Accident sur la plateforme pétrolière : Jan est blessé gravement, paralysé ; on doute qu’il puisse jamais retrouver une vie normale. D’emblée – peut-être trop vite – il apparaît une obsession : la frustration sexuelle. Jan ne pourra jamais plus donner du plaisir à Bess, alors qu’il lui en avait révélé la nature et que les deux époux s’unissaient avec une force et une joie extraordinaires.
Mais qui suis-je, moi, si je ne peux plus même imaginer ce que c’était que faire l’amour ? se demande Jan. On a alors compris vers quoi se dirige le film de Lars von Trier ; un réalisateur d’un immense talent mais dont les obsessions sont trop souvent pesantes, fondamentalement excessives.
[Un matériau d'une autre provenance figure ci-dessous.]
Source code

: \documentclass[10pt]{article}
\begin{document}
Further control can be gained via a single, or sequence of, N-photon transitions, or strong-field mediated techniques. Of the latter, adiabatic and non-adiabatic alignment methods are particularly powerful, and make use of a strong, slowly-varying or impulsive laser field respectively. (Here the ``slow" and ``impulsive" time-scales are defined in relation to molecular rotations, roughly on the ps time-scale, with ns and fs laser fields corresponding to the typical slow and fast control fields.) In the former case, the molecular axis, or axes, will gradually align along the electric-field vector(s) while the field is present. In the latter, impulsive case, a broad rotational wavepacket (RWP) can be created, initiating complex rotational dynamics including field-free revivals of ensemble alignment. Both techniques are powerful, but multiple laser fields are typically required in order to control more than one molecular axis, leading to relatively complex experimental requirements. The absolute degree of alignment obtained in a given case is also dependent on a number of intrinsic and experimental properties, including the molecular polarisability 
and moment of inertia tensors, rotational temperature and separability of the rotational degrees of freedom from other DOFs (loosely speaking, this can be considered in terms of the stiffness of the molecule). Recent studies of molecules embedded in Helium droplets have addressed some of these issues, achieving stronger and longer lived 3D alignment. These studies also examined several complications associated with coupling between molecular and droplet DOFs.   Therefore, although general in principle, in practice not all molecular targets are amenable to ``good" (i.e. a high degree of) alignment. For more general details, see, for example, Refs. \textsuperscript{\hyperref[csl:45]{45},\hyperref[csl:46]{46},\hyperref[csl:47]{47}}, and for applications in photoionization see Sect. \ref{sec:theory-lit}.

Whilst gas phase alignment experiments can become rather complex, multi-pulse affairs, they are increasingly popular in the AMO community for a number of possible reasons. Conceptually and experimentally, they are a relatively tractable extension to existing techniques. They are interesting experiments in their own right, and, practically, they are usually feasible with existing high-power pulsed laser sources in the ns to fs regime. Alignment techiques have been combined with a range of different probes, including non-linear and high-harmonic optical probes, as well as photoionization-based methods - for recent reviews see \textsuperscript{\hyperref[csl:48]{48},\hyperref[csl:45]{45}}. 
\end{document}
Un film n’est pas là pour vous mettre à l’aise ; on peut donc bien saisir la raison pour quoi Jan, afin de vivre encore un peu dans son corps paralysé, demande à la femme qu’il aime de lui procurer des sensations érotiques en la poussant à des rencontres qu’elle lui racontera ensuite ; on peut comprendre la laideur, l’indigence, la mesquinerie, l’horreur même de ces rencontres et tout autant l’esprit qui les fait vivre, l’engrenage abominable de la déchéance et de l’abjection.
C’est sans doute là que j’abandonne le chemin tracé par Lars von Trier : à force d’ajouter à son propos des horreurs, il fait perdre toute réalité à son histoire ; et ça ne s’arrange pas du tout, lorsque Jan, qu’on croyait vraiment perdu au fin fond du gouffre, paraît resurgir et retrouver de la vigueur alors que Bess a été torturée et assassinée par des fous furieux. Pourquoi toujours vouloir conclure une histoire ?
J’ai écrit ça mille fois : ça ne change rien.